In today’s fast-paced and interconnected world, finding and maintaining meaningful romantic relationships can be a daunting task. From navigating dating apps to managing expectations in a digital age, there are numerous challenges individuals face in their quest for love. Through this series, we would like to explore the complexities of modern dating and relationships, offering insights, advice, and strategies for navigating the often confusing landscape of love in the 21st century. In this series, we are talking to experts in psychology, relationship coaching, sociology, matchmaking, and individuals with personal experiences navigating the modern dating scene, to share their knowledge, perspectives, and stories. As part of this series, we had the pleasure of interviewing Lisa Ratner.

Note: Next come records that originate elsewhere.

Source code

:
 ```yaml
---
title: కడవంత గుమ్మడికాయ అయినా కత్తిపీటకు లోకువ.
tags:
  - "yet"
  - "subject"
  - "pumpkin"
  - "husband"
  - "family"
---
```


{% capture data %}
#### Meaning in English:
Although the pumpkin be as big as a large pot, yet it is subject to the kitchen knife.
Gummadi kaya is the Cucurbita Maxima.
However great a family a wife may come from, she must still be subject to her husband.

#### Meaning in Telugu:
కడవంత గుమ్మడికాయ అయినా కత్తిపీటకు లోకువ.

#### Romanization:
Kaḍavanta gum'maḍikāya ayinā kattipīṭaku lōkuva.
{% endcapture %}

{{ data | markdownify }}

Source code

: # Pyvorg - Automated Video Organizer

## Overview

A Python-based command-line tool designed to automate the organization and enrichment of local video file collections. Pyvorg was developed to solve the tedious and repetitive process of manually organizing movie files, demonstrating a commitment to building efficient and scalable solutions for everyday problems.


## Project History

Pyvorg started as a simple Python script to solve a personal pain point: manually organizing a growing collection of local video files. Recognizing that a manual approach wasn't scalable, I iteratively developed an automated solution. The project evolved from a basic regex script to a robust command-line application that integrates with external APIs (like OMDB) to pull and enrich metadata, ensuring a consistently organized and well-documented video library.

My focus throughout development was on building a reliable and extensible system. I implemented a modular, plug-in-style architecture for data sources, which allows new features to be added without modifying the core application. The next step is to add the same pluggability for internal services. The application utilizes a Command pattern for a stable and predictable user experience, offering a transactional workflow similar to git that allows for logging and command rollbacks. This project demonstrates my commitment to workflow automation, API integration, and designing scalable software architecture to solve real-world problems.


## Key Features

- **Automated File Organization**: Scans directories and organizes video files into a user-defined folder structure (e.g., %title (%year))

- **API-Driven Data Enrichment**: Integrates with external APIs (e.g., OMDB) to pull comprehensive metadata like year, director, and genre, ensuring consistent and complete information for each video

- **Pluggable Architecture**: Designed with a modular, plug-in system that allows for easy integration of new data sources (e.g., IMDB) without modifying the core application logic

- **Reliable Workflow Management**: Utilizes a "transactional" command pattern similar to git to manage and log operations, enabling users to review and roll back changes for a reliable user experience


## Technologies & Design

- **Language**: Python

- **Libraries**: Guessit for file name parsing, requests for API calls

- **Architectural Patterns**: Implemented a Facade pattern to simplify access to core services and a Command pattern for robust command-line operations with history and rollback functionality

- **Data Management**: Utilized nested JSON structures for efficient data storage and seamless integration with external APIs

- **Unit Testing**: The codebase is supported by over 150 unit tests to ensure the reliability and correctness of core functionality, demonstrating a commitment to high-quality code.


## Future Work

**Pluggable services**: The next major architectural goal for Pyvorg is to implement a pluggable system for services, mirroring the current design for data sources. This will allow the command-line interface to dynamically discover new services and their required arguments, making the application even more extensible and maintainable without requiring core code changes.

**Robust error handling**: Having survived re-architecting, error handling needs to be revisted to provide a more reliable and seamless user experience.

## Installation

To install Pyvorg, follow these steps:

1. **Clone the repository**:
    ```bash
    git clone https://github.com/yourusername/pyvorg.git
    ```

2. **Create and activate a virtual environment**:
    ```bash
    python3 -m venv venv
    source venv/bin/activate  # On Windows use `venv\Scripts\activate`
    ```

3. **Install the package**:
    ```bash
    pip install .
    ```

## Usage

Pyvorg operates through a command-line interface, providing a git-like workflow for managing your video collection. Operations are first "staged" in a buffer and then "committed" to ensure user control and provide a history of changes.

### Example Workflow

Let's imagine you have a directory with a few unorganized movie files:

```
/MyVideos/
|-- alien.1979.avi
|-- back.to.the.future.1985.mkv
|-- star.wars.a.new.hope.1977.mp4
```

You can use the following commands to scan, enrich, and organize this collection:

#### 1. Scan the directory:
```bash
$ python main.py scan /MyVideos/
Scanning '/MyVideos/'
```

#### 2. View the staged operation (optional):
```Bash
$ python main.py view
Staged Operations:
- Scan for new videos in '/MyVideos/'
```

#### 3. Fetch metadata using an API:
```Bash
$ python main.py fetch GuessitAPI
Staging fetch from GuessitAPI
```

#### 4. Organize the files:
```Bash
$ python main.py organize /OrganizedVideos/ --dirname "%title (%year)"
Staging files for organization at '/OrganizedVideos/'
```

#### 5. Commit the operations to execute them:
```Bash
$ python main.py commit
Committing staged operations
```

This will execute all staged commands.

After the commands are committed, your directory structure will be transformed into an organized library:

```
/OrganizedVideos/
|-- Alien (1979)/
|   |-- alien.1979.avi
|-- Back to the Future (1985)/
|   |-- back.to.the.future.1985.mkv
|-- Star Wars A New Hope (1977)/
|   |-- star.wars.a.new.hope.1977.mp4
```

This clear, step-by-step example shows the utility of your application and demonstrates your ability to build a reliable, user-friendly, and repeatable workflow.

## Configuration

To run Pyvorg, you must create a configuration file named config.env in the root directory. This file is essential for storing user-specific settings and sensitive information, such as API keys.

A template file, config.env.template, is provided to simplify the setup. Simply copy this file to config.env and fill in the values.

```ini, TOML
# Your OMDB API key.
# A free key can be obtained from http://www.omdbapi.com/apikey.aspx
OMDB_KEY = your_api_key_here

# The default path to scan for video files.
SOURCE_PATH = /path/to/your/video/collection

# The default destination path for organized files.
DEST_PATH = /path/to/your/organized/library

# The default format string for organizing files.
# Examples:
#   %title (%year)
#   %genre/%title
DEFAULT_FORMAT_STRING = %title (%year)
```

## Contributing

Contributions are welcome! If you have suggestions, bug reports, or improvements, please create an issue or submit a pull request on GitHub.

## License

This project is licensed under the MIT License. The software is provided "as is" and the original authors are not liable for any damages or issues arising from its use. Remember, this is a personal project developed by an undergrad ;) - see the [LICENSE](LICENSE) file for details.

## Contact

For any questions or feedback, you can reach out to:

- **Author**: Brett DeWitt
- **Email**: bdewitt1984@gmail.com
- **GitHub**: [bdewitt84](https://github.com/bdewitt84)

Lisa is a matchmaker and dating coach based in the Greater Washington Metro area. Late last year, she decided to make a major career change, jumping into the growing matchmaking industry. With her professional experience steeped in strengthening human relationships in the workplace and her own decades-long journey to find her person, Lisa offers a unique, personalized, hands-on approach. Whether it’s building the confidence to get back into the dating scene, switching up a tired dating strategy, or taking the time to define the ideal partner for a long-term relationship, Lisa provides the support, guidance, honesty, and tough love to help her clients achieve their dating and relationship goals.

Thank you so much for your time! I know that you are a very busy person. Our readers would love to “get to know you” a bit better. Can you tell us your “Origin Story”? Can you tell us the story of how you grew up?

I grew up in Greensburg, PA, which is southeast of Pittsburgh. With many kids in the same age range as my brother and me, we had kickball games in the street, were on our bikes from after school until dinner, and our families gathered at a different house each year for an annual holiday party. My dad was in the family car business and I went to grade school in the school district where my mom was a teacher for 30 years.

For high school I ventured further to Shady Side Academy in the Fox Chapel suburb of Pittsburgh, where I was a five-day boarder. Summers between the ages of 10–16 were spent at Camp Walden, an all girls camp in Denmark, Maine, about to celebrate its 110th anniversary next year! I was fortunate to have grandparents, aunts, uncles and cousins nearby which made holiday meals especially fun, and loud, and chaotic at times, but always with tables of delicious food.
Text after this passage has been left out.